[[ SOURCE DATA open ]]
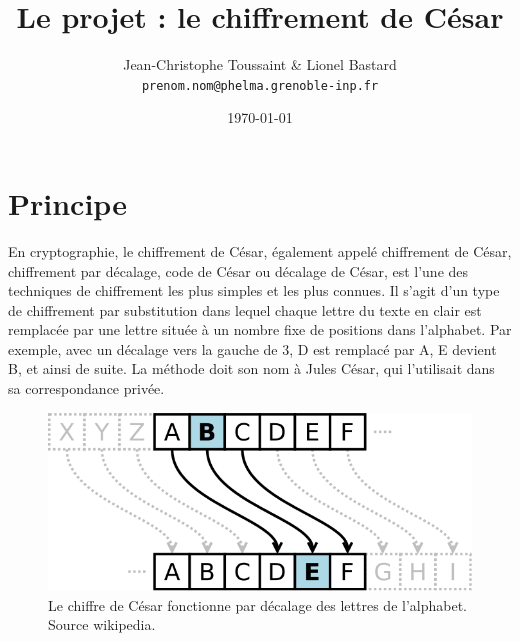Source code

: \documentclass[a4paper, 12pt]{article}
\begin{document}


\title{Le projet : le chiffrement de César}

\author{Jean-Christophe Toussaint \& Lionel Bastard \\
 \texttt{prenom.nom@phelma.grenoble-inp.fr}}
\date{\today}
 
\maketitle



\section{Principe}

En cryptographie, le chiffrement de César, également appelé chiffrement de César, chiffrement par décalage, code de César ou décalage de César, est l'une des techniques de chiffrement les plus simples et les plus connues. Il s'agit d'un type de chiffrement par substitution dans lequel chaque lettre du texte en clair est remplacée par une lettre située à un nombre fixe de positions dans l'alphabet. Par exemple, avec un décalage vers la gauche de 3, D est remplacé par A, E devient B, et ainsi de suite. La méthode doit son nom à Jules César, qui l'utilisait dans sa correspondance privée.

\begin{figure}[h!]
\centering
\includegraphics[scale=0.3]{660px-Caesar3.png}
\caption{Le chiffre de César fonctionne par décalage des lettres de l'alphabet. Source wikipedia.}
\label{cesar}
\end{figure}
\end{document}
[[ SOURCE DATA closed ]]
__TRY IT__
Read the entries and pick out all lines that include the word "décalage".

__RESULT__
En cryptographie, le chiffrement de César, également appelé chiffrement de César, chiffrement par décalage, code de César ou décalage de César, est l'une des techniques de chiffrement les plus simples et les plus connues. Il s'agit d'un type de chiffrement par substitution dans lequel chaque lettre du texte en clair est remplacée par une lettre située à un nombre fixe de positions dans l'alphabet. Par exemple, avec un décalage vers la gauche de 3, D est remplacé par A, E devient B, et ainsi de suite. La méthode doit son nom à Jules César, qui l'utilisait dans sa correspondance privée.
\caption{Le chiffre de César fonctionne par décalage des lettres de l'alphabet. Source wikipedia.}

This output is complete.